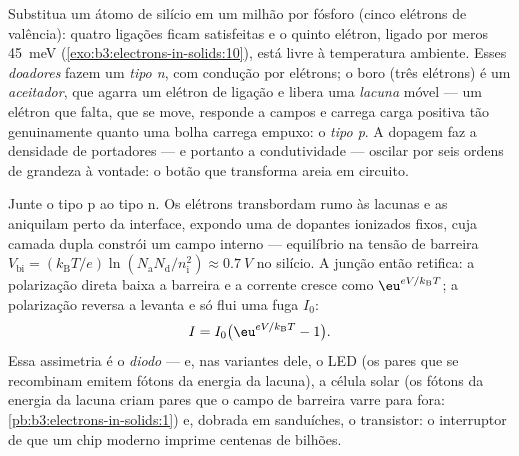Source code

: \begin{definition}[Dopagem]\label{def:b3:electrons-in-solids:doping}
Substitua um átomo de silício em um milhão por fósforo (cinco elétrons
de valência): quatro ligações ficam satisfeitas e o quinto elétron,
ligado por meros \qty{45}{meV}
(\cref{exo:b3:electrons-in-solids:10}), está livre à temperatura
ambiente. Esses \emph{doadores} fazem um 
\emph{tipo n}, com condução por elétrons; o boro (três elétrons)
é um \emph{aceitador}, que agarra um elétron de ligação e libera uma
\emph{lacuna} móvel --- um elétron que falta, que se move, responde a
campos e carrega carga positiva tão genuinamente quanto uma bolha
carrega empuxo: o \emph{tipo p}. A dopagem faz a densidade de portadores
--- e portanto a condutividade --- oscilar por seis ordens de grandeza à
vontade: o botão que transforma areia em circuito.
\end{definition}

\begin{proposition}[A junção p--n]\label{prop:b3:electrons-in-solids:junction}
Junte o tipo p ao tipo n. Os elétrons transbordam rumo às lacunas e
as aniquilam perto da interface, expondo uma \emph{} de dopantes ionizados fixos, cuja camada dupla constrói um
campo interno --- equilíbrio na tensão de barreira
$V_{\text{bi}} = (k_{\text{B}}T/e)
\ln(N_{\text{a}}N_{\text{d}}/n_{\text{i}}^2) \approx
\qty{0.7}{V}$ no silício. A junção então retifica: a
polarização direta baixa a barreira e a corrente cresce como
$\eu^{eV/k_{\text{B}}T}$; a polarização reversa a levanta e só flui uma
fuga $I_0$:
\[
I = I_0\big(\eu^{eV/k_{\text{B}}T} - 1\big) .
\]
Essa assimetria é o \emph{diodo} --- e, nas variantes dele, o
LED (os pares que se recombinam emitem fótons da energia da lacuna), a
célula solar (os fótons da energia da lacuna criam pares que o campo
de barreira varre para fora: \cref{pb:b3:electrons-in-solids:1}) e,
dobrada em sanduíches, o transistor: o interruptor de que um chip
moderno imprime centenas de bilhões.
\end{proposition}
\admitted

##########

TASK BRIEF:
Exactly how many lines of the listing hold the word "pares"? Give the number with nothing else.

EXERCISE RESULT:
2